Computer Vision Cognitive Service
We used the Computer Vision Recognize Text API which required the image file to be in an accessible URL. So we first created/uploaded an image blob in an Azure Storage account.
Handling the Service Response
One of the things that got us is when there are images in the e-mail that doesn’t adhere to the service’s input requirements:
- Supported image formats: JPEG, PNG and BMP.
- Image file size must be less than 4MB.
- Image dimensions must be at least 50 x 50, at most 4200 x 4200.
To handle this, we created a condition to check the status code of the HTTP POST request
In addition, we configured the condition to run even if the previous action fails
Extracting the Text from the Response
We’ve also learned that the Recognize Text API does not immediately output the text extract. The first call actually responds with an “Operation-Location” URL which we will need to make another HTTP GET request on. The Operation-Location URL is also not immediately available, so we had to delay by 10 seconds before doing so.
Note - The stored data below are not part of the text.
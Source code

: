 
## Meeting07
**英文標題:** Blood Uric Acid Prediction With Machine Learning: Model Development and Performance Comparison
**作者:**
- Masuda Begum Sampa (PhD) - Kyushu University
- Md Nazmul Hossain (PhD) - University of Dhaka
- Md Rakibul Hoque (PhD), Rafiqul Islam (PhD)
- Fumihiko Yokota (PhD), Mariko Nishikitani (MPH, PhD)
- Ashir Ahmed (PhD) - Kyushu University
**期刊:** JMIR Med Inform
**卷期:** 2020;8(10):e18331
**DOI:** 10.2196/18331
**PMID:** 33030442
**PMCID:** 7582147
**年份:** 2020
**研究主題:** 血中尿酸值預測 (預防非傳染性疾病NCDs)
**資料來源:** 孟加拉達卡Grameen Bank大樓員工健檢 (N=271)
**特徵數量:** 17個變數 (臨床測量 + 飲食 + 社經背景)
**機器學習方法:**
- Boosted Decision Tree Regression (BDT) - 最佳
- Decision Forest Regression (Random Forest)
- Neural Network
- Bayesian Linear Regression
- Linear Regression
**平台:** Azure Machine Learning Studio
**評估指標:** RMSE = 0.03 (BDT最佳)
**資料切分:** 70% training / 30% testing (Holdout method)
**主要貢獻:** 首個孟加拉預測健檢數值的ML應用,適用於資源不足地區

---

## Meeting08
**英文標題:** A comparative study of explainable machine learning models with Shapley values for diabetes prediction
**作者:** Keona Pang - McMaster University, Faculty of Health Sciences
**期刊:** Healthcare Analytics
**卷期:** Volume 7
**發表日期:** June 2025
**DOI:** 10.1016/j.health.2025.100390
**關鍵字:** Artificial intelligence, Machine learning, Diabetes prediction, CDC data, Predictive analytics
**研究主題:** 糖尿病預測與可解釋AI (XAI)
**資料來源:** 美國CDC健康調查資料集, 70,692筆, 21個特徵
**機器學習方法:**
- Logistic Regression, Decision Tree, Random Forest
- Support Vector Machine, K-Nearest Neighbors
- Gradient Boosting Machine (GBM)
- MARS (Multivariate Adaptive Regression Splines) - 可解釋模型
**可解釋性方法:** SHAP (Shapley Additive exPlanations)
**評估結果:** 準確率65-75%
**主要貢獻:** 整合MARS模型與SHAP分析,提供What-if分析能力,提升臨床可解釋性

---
Finally, we created an Azure function to read the response
1
2
3
4
5
6
7
8
9
10
11
12
13
14
15
16
17
18
19
20
21
22
23
24
25
26
27
28
29
30
31
32
33
public static class ParseRecognizeTextJsonResponse
{
[FunctionName("ParseRecognizeTextJsonResponse")]
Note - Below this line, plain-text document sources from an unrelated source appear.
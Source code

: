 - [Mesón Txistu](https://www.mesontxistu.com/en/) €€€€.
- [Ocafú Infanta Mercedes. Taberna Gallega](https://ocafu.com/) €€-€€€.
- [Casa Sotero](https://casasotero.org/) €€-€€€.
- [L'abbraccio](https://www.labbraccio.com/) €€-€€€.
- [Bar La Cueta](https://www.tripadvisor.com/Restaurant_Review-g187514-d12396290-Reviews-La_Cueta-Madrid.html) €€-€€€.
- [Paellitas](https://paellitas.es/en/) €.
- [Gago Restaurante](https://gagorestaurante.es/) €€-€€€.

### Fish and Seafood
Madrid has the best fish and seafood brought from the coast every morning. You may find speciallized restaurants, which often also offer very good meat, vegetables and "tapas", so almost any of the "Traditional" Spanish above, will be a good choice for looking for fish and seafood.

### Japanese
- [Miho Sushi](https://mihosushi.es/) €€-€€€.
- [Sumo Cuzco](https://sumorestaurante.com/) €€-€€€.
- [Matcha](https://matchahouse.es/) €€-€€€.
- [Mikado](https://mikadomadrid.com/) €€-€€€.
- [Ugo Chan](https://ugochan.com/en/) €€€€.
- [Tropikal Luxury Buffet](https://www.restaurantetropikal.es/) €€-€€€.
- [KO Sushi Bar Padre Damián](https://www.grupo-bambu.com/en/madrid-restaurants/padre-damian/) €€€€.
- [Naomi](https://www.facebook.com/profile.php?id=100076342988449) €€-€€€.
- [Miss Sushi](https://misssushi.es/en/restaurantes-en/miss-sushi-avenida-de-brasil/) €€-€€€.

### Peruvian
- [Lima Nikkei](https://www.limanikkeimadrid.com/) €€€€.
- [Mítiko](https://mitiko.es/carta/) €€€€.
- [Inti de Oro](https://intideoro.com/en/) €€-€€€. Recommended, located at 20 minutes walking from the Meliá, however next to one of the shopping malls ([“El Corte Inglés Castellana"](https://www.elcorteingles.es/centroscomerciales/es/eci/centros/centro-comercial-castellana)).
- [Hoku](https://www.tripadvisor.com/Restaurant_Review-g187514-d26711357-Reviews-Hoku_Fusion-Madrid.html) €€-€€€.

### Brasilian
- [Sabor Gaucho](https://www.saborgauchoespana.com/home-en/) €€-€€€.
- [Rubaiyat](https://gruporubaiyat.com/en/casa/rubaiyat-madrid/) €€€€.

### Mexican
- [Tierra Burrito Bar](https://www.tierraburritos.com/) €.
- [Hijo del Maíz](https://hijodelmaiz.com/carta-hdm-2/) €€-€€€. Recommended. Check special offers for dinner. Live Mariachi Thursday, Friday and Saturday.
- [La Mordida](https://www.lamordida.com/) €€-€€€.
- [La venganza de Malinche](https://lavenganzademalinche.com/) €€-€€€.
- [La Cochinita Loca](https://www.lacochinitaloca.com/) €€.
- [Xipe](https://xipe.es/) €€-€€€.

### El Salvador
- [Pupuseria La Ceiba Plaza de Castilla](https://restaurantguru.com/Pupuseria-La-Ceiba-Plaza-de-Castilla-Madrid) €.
public static async Task<IActionResult> Run(
[HttpTrigger(AuthorizationLevel.Function, "get", "post", Route = null)] HttpRequest req,
ILogger log)
{
log.LogInformation("C# HTTP trigger function processed a request.");
string name = req.Query["name"];
//get data from request body
string requestBody = await new StreamReader(req.Body).ReadToEndAsync();
dynamic data = JsonConvert.DeserializeObject(requestBody);
name = name ?? data?.name;
//get array of lines object
JArray linesData = data["recognitionResult"]["lines"];
//Append each read line to a final output string
string returnString = "";
foreach (JObject item in linesData)
{
string text = (string)item["text"];
returnString = returnString + text + "\n";
}
//Check for correctly formatted query before returning result
return name != null
? (ActionResult)new OkObjectResult(returnString)
: new BadRequestObjectResult("Please pass a name on the query string or in the request body");
}
}
SharePoint and Teams
The rest is easy, we added a connector to our SharePoint list and MS Teams channel. If there’s anything complex here, it’s creating a nice custom adaptive card on teams. This site of adaptive card samples helped a lot.
Output
It works!